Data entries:
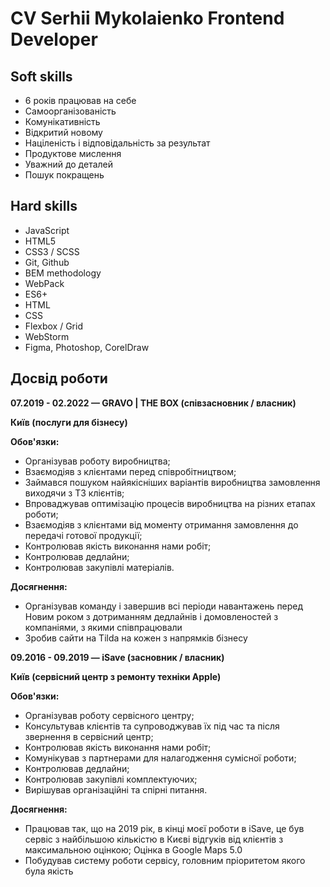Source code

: # CV Serhii Mykolaienko Frontend Developer

## Soft skills

* 6 років працював на себе
* Самоорганізованість
* Комунікативність
* Відкритий новому
* Націленість і відповідальність за результат
* Продуктове мислення
* Уважний до деталей
* Пошук покращень

## Hard skills

* JavaScript
* HTML5
* CSS3 / SCSS
* Git, Github
* BEM methodology
* WebPack
* ES6+
* HTML
* CSS
* Flexbox / Grid
* WebStorm
* Figma, Photoshop, CorelDraw

## Досвід роботи

**07.2019 - 02.2022 — GRAVO | THE BOX (співзасновник / власник)**

**Київ (послуги для бізнесу)**

**Обов'язки:**

* Організував роботу виробництва;
* Взаємодіяв з клієнтами перед співробітництвом;
* Займався пошуком найякісніших варіантів виробництва замовлення виходячи з ТЗ клієнтів;
* Впроваджував оптимізацію процесів виробництва на різних етапах роботи;
* Взаємодіяв з клієнтами від моменту отримання замовлення до передачі готової продукції;
* Контролював якість виконання нами робіт;
* Контролював дедлайни;
* Контролював закупівлі матеріалів.

**Досягнення:**

* Організував команду і завершив всі періоди навантажень перед Новим роком з дотриманням дедлайнів і домовленостей з
  компаніями, з якими співпрацювали
* Зробив сайти на Tilda на кожен з напрямків бізнесу

**09.2016 - 09.2019 — iSave (засновник / власник)**

**Київ (сервісний центр з ремонту техніки Apple)**

**Обов'язки:**

* Організував роботу сервісного центру;
* Консультував клієнтів та супроводжував їх під час та після звернення в сервісний центр;
* Контролював якість виконання нами робіт;
* Комунікував з партнерами для налагодження сумісної роботи;
* Контролював дедлайни;
* Контролював закупівлі комплектуючих;
* Вирішував організаційні та спірні питання.

**Досягнення:**

* Працював так, що на 2019 рік, в кінці моєї роботи в iSave, це був сервіс з найбільшою кількістю в Києві відгуків від
  клієнтів з максимальною оцінкою; Оцінка в Google Maps 5.0
* Побудував систему роботи сервісу, головним пріоритетом якого була якість
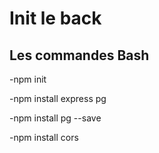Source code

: # Init le back

## Les commandes Bash

-npm init

-npm install express pg

-npm install pg --save

-npm install cors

TASK TO COMPLETE: Set down every record exactly, without the pictures.

OUTPUT FOR THIS TASK:
Source code

: # CV Serhii Mykolaienko Frontend Developer

## Soft skills

* 6 років працював на себе
* Самоорганізованість
* Комунікативність
* Відкритий новому
* Націленість і відповідальність за результат
* Продуктове мислення
* Уважний до деталей
* Пошук покращень

## Hard skills

* JavaScript
* HTML5
* CSS3 / SCSS
* Git, Github
* BEM methodology
* WebPack
* ES6+
* HTML
* CSS
* Flexbox / Grid
* WebStorm
* Figma, Photoshop, CorelDraw

## Досвід роботи

**07.2019 - 02.2022 — GRAVO | THE BOX (співзасновник / власник)**

**Київ (послуги для бізнесу)**

**Обов'язки:**

* Організував роботу виробництва;
* Взаємодіяв з клієнтами перед співробітництвом;
* Займався пошуком найякісніших варіантів виробництва замовлення виходячи з ТЗ клієнтів;
* Впроваджував оптимізацію процесів виробництва на різних етапах роботи;
* Взаємодіяв з клієнтами від моменту отримання замовлення до передачі готової продукції;
* Контролював якість виконання нами робіт;
* Контролював дедлайни;
* Контролював закупівлі матеріалів.

**Досягнення:**

* Організував команду і завершив всі періоди навантажень перед Новим роком з дотриманням дедлайнів і домовленостей з
  компаніями, з якими співпрацювали
* Зробив сайти на Tilda на кожен з напрямків бізнесу

**09.2016 - 09.2019 — iSave (засновник / власник)**

**Київ (сервісний центр з ремонту техніки Apple)**

**Обов'язки:**

* Організував роботу сервісного центру;
* Консультував клієнтів та супроводжував їх під час та після звернення в сервісний центр;
* Контролював якість виконання нами робіт;
* Комунікував з партнерами для налагодження сумісної роботи;
* Контролював дедлайни;
* Контролював закупівлі комплектуючих;
* Вирішував організаційні та спірні питання.

**Досягнення:**

* Працював так, що на 2019 рік, в кінці моєї роботи в iSave, це був сервіс з найбільшою кількістю в Києві відгуків від
  клієнтів з максимальною оцінкою; Оцінка в Google Maps 5.0
* Побудував систему роботи сервісу, головним пріоритетом якого була якість
Source code

: # Init le back

## Les commandes Bash

-npm init

-npm install express pg

-npm install pg --save

-npm install cors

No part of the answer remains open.